— HOW TO COMPLETE THIS TASK —
Would you return the listing exactly as written, apart from its pictures?

START DATA FOR THE TASK

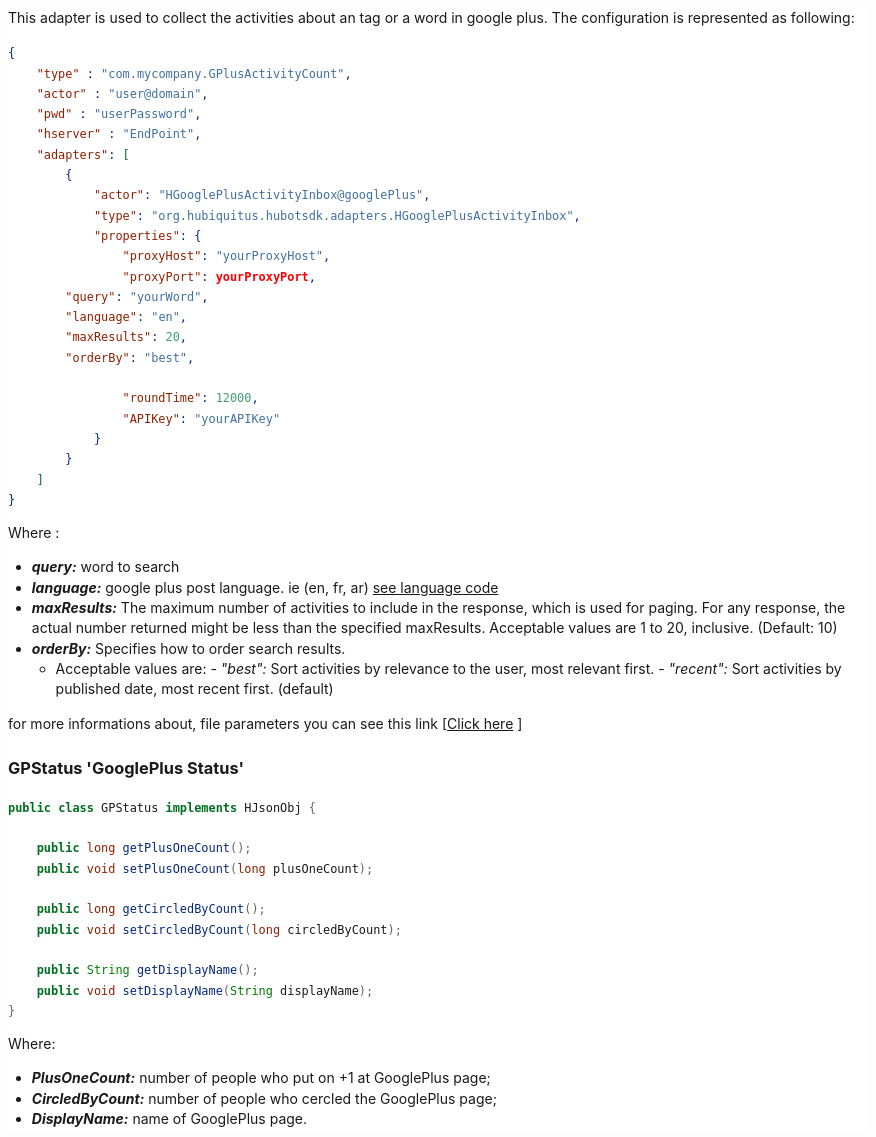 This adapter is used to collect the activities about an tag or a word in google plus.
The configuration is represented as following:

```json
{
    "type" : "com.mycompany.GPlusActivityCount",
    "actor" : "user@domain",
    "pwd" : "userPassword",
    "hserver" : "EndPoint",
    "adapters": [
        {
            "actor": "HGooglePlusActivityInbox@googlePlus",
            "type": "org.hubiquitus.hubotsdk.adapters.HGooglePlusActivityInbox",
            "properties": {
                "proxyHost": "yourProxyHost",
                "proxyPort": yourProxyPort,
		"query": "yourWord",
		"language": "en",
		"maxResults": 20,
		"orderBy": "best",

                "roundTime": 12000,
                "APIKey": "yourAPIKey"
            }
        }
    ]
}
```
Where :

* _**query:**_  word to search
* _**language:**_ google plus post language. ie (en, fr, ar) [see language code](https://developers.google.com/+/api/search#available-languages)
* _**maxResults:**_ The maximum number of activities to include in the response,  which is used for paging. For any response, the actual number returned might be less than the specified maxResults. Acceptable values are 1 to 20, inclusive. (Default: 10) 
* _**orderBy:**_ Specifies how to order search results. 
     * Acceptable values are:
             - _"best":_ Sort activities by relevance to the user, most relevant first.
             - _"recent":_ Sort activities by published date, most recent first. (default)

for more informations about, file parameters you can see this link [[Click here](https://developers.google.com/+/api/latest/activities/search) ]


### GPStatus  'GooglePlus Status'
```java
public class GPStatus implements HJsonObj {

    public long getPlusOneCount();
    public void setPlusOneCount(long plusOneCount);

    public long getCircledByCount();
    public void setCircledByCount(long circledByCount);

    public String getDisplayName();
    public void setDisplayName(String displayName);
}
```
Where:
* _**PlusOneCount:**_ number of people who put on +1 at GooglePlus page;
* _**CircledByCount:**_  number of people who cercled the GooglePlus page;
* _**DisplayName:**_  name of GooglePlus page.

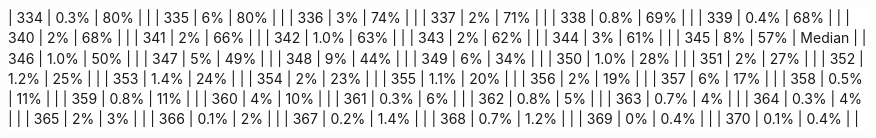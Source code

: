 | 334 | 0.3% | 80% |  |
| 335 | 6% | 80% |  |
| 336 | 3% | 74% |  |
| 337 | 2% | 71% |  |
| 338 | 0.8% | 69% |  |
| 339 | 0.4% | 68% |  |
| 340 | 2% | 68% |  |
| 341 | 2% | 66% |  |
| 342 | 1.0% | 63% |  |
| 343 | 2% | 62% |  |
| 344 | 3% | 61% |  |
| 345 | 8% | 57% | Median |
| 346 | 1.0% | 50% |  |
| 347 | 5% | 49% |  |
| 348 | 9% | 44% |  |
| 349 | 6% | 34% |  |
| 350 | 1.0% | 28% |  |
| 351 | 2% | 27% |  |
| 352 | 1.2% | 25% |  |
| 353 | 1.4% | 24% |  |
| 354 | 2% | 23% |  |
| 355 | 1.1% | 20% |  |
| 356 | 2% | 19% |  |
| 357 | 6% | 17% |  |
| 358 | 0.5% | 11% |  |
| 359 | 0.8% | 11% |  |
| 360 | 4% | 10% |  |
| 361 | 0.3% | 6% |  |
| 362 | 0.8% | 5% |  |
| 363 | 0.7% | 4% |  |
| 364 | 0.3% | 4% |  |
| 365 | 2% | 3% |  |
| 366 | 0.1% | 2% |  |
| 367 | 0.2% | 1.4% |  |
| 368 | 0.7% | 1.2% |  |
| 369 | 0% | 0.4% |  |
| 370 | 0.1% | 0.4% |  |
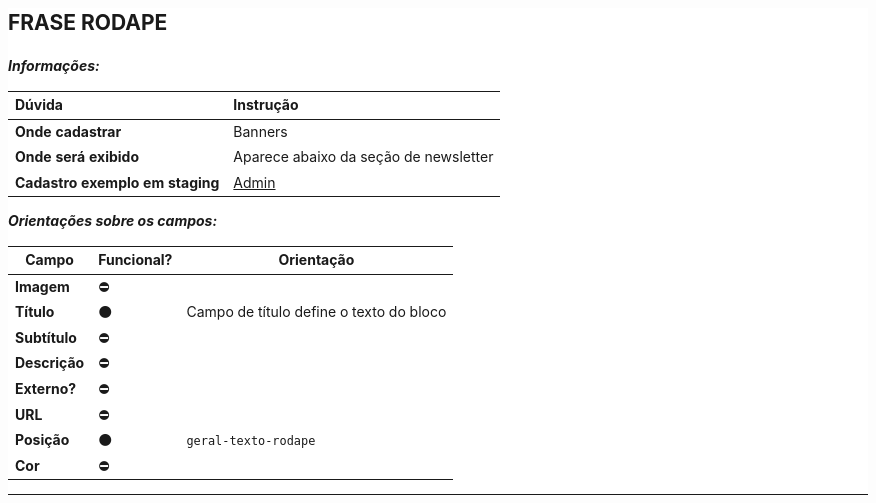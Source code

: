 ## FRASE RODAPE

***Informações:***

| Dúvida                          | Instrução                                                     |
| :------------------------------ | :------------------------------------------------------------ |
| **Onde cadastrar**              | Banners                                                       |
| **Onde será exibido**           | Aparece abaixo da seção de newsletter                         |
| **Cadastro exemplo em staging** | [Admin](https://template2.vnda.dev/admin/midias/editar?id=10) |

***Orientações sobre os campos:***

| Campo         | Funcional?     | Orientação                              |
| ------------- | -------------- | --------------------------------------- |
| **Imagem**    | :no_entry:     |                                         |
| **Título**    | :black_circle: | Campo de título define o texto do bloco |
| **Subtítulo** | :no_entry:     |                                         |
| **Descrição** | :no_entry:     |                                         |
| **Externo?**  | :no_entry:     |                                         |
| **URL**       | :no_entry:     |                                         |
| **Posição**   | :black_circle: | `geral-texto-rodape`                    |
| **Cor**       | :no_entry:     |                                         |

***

END DATA FOR THE TASK

— EXERCISE RESPONSE —
 This adapter is used to collect the activities about an tag or a word in google plus.
The configuration is represented as following:

```json
{
    "type" : "com.mycompany.GPlusActivityCount",
    "actor" : "user@domain",
    "pwd" : "userPassword",
    "hserver" : "EndPoint",
    "adapters": [
        {
            "actor": "HGooglePlusActivityInbox@googlePlus",
            "type": "org.hubiquitus.hubotsdk.adapters.HGooglePlusActivityInbox",
            "properties": {
                "proxyHost": "yourProxyHost",
                "proxyPort": yourProxyPort,
		"query": "yourWord",
		"language": "en",
		"maxResults": 20,
		"orderBy": "best",

                "roundTime": 12000,
                "APIKey": "yourAPIKey"
            }
        }
    ]
}
```
Where :

* _**query:**_  word to search
* _**language:**_ google plus post language. ie (en, fr, ar) [see language code](https://developers.google.com/+/api/search#available-languages)
* _**maxResults:**_ The maximum number of activities to include in the response,  which is used for paging. For any response, the actual number returned might be less than the specified maxResults. Acceptable values are 1 to 20, inclusive. (Default: 10) 
* _**orderBy:**_ Specifies how to order search results. 
     * Acceptable values are:
             - _"best":_ Sort activities by relevance to the user, most relevant first.
             - _"recent":_ Sort activities by published date, most recent first. (default)

for more informations about, file parameters you can see this link [[Click here](https://developers.google.com/+/api/latest/activities/search) ]


### GPStatus  'GooglePlus Status'
```java
public class GPStatus implements HJsonObj {

    public long getPlusOneCount();
    public void setPlusOneCount(long plusOneCount);

    public long getCircledByCount();
    public void setCircledByCount(long circledByCount);

    public String getDisplayName();
    public void setDisplayName(String displayName);
}
```
Where:
* _**PlusOneCount:**_ number of people who put on +1 at GooglePlus page;
* _**CircledByCount:**_  number of people who cercled the GooglePlus page;
* _**DisplayName:**_  name of GooglePlus page.

Source code

: | 334 | 0.3% | 80% |  |
| 335 | 6% | 80% |  |
| 336 | 3% | 74% |  |
| 337 | 2% | 71% |  |
| 338 | 0.8% | 69% |  |
| 339 | 0.4% | 68% |  |
| 340 | 2% | 68% |  |
| 341 | 2% | 66% |  |
| 342 | 1.0% | 63% |  |
| 343 | 2% | 62% |  |
| 344 | 3% | 61% |  |
| 345 | 8% | 57% | Median |
| 346 | 1.0% | 50% |  |
| 347 | 5% | 49% |  |
| 348 | 9% | 44% |  |
| 349 | 6% | 34% |  |
| 350 | 1.0% | 28% |  |
| 351 | 2% | 27% |  |
| 352 | 1.2% | 25% |  |
| 353 | 1.4% | 24% |  |
| 354 | 2% | 23% |  |
| 355 | 1.1% | 20% |  |
| 356 | 2% | 19% |  |
| 357 | 6% | 17% |  |
| 358 | 0.5% | 11% |  |
| 359 | 0.8% | 11% |  |
| 360 | 4% | 10% |  |
| 361 | 0.3% | 6% |  |
| 362 | 0.8% | 5% |  |
| 363 | 0.7% | 4% |  |
| 364 | 0.3% | 4% |  |
| 365 | 2% | 3% |  |
| 366 | 0.1% | 2% |  |
| 367 | 0.2% | 1.4% |  |
| 368 | 0.7% | 1.2% |  |
| 369 | 0% | 0.4% |  |
| 370 | 0.1% | 0.4% |  |
Source code

: ## FRASE RODAPE

***Informações:***

| Dúvida                          | Instrução                                                     |
| :------------------------------ | :------------------------------------------------------------ |
| **Onde cadastrar**              | Banners                                                       |
| **Onde será exibido**           | Aparece abaixo da seção de newsletter                         |
| **Cadastro exemplo em staging** | [Admin](https://template2.vnda.dev/admin/midias/editar?id=10) |

***Orientações sobre os campos:***

| Campo         | Funcional?     | Orientação                              |
| ------------- | -------------- | --------------------------------------- |
| **Imagem**    | :no_entry:     |                                         |
| **Título**    | :black_circle: | Campo de título define o texto do bloco |
| **Subtítulo** | :no_entry:     |                                         |
| **Descrição** | :no_entry:     |                                         |
| **Externo?**  | :no_entry:     |                                         |
| **URL**       | :no_entry:     |                                         |
| **Posição**   | :black_circle: | `geral-texto-rodape`                    |
| **Cor**       | :no_entry:     |                                         |

***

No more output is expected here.